Activity -
Restate every line of the data word for word, except for the images.

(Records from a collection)

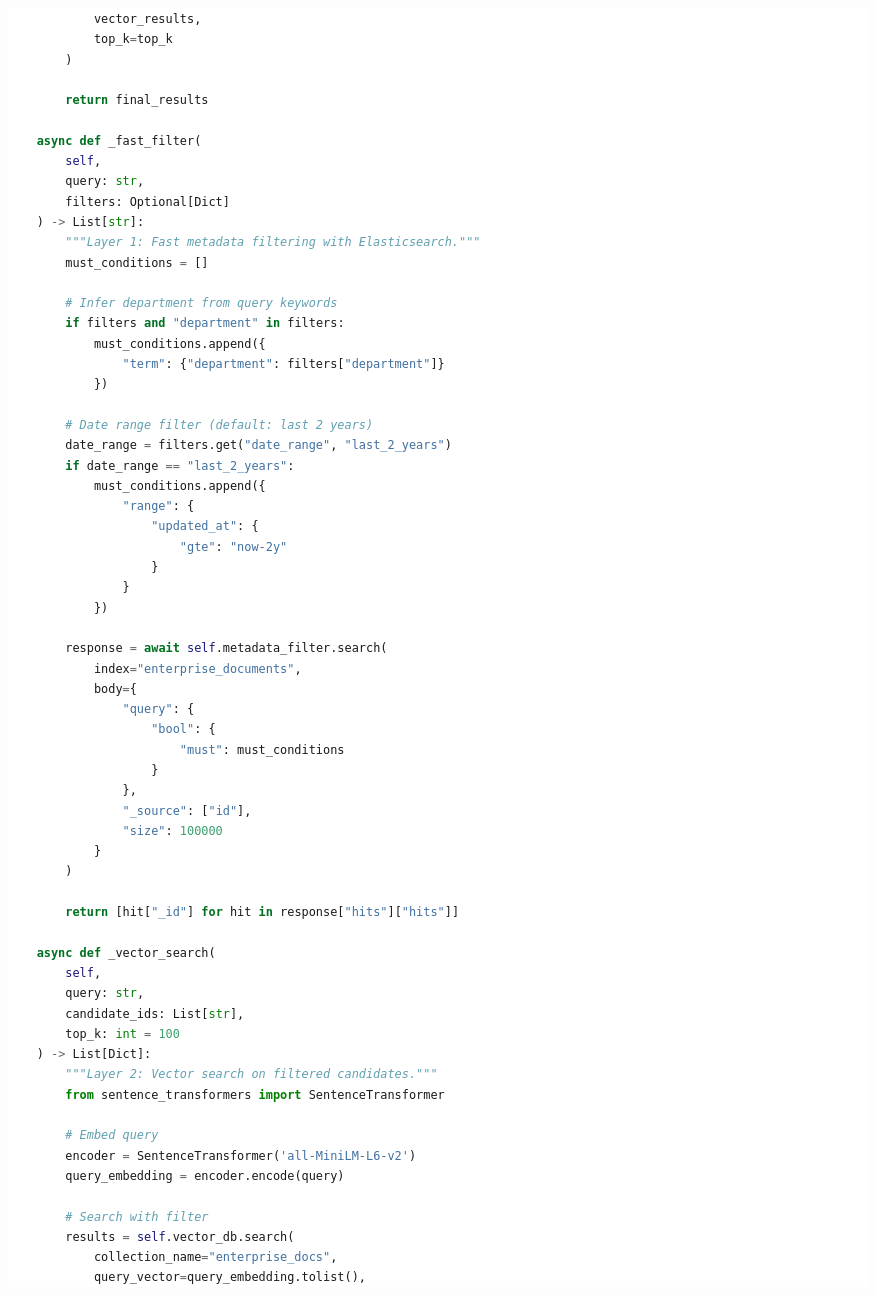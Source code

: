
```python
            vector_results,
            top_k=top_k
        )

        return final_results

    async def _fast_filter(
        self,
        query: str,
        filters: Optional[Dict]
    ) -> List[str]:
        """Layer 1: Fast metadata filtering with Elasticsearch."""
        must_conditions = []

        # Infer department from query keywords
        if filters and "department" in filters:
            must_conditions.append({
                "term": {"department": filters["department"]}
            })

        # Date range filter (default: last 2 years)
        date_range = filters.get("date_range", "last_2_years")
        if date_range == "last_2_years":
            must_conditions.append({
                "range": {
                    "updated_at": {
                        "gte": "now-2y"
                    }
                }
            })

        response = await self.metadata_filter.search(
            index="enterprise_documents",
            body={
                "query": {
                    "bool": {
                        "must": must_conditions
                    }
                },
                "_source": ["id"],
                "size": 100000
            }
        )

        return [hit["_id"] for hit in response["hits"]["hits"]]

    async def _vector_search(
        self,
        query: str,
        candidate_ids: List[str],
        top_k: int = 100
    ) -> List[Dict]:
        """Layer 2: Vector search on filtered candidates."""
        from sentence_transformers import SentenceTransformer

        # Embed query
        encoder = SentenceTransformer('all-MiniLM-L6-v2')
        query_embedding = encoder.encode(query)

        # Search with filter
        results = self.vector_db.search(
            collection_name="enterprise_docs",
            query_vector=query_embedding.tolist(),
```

Solution to this problem -
Source code

:
```python
            vector_results,
            top_k=top_k
        )

        return final_results

    async def _fast_filter(
        self,
        query: str,
        filters: Optional[Dict]
    ) -> List[str]:
        """Layer 1: Fast metadata filtering with Elasticsearch."""
        must_conditions = []

        # Infer department from query keywords
        if filters and "department" in filters:
            must_conditions.append({
                "term": {"department": filters["department"]}
            })

        # Date range filter (default: last 2 years)
        date_range = filters.get("date_range", "last_2_years")
        if date_range == "last_2_years":
            must_conditions.append({
                "range": {
                    "updated_at": {
                        "gte": "now-2y"
                    }
                }
            })

        response = await self.metadata_filter.search(
            index="enterprise_documents",
            body={
                "query": {
                    "bool": {
                        "must": must_conditions
                    }
                },
                "_source": ["id"],
                "size": 100000
            }
        )

        return [hit["_id"] for hit in response["hits"]["hits"]]

    async def _vector_search(
        self,
        query: str,
        candidate_ids: List[str],
        top_k: int = 100
    ) -> List[Dict]:
        """Layer 2: Vector search on filtered candidates."""
        from sentence_transformers import SentenceTransformer

        # Embed query
        encoder = SentenceTransformer('all-MiniLM-L6-v2')
        query_embedding = encoder.encode(query)

        # Search with filter
        results = self.vector_db.search(
            collection_name="enterprise_docs",
            query_vector=query_embedding.tolist(),
```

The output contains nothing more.